_Work task_
All of the records must be set down again word for word.

Stored records
----
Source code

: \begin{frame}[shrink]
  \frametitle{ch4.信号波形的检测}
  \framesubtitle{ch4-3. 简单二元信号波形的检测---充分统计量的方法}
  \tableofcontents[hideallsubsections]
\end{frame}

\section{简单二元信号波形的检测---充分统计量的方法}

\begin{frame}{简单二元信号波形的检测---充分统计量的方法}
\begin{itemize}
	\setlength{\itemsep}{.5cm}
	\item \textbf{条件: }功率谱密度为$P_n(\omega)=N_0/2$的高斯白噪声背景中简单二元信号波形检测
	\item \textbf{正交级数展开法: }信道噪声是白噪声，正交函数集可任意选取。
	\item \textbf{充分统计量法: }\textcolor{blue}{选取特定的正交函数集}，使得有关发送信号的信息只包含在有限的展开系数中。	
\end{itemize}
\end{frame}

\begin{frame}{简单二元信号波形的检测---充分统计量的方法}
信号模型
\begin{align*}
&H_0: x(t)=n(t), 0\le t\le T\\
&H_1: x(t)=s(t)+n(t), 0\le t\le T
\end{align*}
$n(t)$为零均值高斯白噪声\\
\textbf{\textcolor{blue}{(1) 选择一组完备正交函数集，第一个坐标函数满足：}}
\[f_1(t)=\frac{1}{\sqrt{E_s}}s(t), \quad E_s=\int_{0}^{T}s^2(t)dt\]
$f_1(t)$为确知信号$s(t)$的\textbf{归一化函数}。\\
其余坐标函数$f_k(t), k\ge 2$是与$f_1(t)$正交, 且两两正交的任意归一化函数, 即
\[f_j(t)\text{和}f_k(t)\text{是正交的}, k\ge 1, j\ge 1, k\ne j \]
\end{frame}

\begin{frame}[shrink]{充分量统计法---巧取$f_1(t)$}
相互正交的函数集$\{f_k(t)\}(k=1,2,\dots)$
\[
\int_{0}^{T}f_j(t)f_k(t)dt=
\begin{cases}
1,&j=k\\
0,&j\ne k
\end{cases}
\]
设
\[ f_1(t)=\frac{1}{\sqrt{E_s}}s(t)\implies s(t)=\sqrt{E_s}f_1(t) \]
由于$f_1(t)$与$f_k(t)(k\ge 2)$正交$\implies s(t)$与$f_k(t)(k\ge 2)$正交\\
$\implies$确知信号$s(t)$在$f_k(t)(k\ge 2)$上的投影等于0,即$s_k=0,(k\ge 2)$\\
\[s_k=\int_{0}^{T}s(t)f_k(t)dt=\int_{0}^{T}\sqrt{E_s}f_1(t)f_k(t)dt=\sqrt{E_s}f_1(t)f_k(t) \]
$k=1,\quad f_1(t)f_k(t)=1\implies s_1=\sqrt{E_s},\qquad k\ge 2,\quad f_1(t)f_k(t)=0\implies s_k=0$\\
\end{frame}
----
_Task answer_
Source code

: \begin{frame}[shrink]
  \frametitle{ch4.信号波形的检测}
  \framesubtitle{ch4-3. 简单二元信号波形的检测---充分统计量的方法}
  \tableofcontents[hideallsubsections]
\end{frame}

\section{简单二元信号波形的检测---充分统计量的方法}

\begin{frame}{简单二元信号波形的检测---充分统计量的方法}
\begin{itemize}
	\setlength{\itemsep}{.5cm}
	\item \textbf{条件: }功率谱密度为$P_n(\omega)=N_0/2$的高斯白噪声背景中简单二元信号波形检测
	\item \textbf{正交级数展开法: }信道噪声是白噪声，正交函数集可任意选取。
	\item \textbf{充分统计量法: }\textcolor{blue}{选取特定的正交函数集}，使得有关发送信号的信息只包含在有限的展开系数中。	
\end{itemize}
\end{frame}

\begin{frame}{简单二元信号波形的检测---充分统计量的方法}
信号模型
\begin{align*}
&H_0: x(t)=n(t), 0\le t\le T\\
&H_1: x(t)=s(t)+n(t), 0\le t\le T
\end{align*}
$n(t)$为零均值高斯白噪声\\
\textbf{\textcolor{blue}{(1) 选择一组完备正交函数集，第一个坐标函数满足：}}
\[f_1(t)=\frac{1}{\sqrt{E_s}}s(t), \quad E_s=\int_{0}^{T}s^2(t)dt\]
$f_1(t)$为确知信号$s(t)$的\textbf{归一化函数}。\\
其余坐标函数$f_k(t), k\ge 2$是与$f_1(t)$正交, 且两两正交的任意归一化函数, 即
\[f_j(t)\text{和}f_k(t)\text{是正交的}, k\ge 1, j\ge 1, k\ne j \]
\end{frame}

\begin{frame}[shrink]{充分量统计法---巧取$f_1(t)$}
相互正交的函数集$\{f_k(t)\}(k=1,2,\dots)$
\[
\int_{0}^{T}f_j(t)f_k(t)dt=
\begin{cases}
1,&j=k\\
0,&j\ne k
\end{cases}
\]
设
\[ f_1(t)=\frac{1}{\sqrt{E_s}}s(t)\implies s(t)=\sqrt{E_s}f_1(t) \]
由于$f_1(t)$与$f_k(t)(k\ge 2)$正交$\implies s(t)$与$f_k(t)(k\ge 2)$正交\\
$\implies$确知信号$s(t)$在$f_k(t)(k\ge 2)$上的投影等于0,即$s_k=0,(k\ge 2)$\\
\[s_k=\int_{0}^{T}s(t)f_k(t)dt=\int_{0}^{T}\sqrt{E_s}f_1(t)f_k(t)dt=\sqrt{E_s}f_1(t)f_k(t) \]
$k=1,\quad f_1(t)f_k(t)=1\implies s_1=\sqrt{E_s},\qquad k\ge 2,\quad f_1(t)f_k(t)=0\implies s_k=0$\\
\end{frame}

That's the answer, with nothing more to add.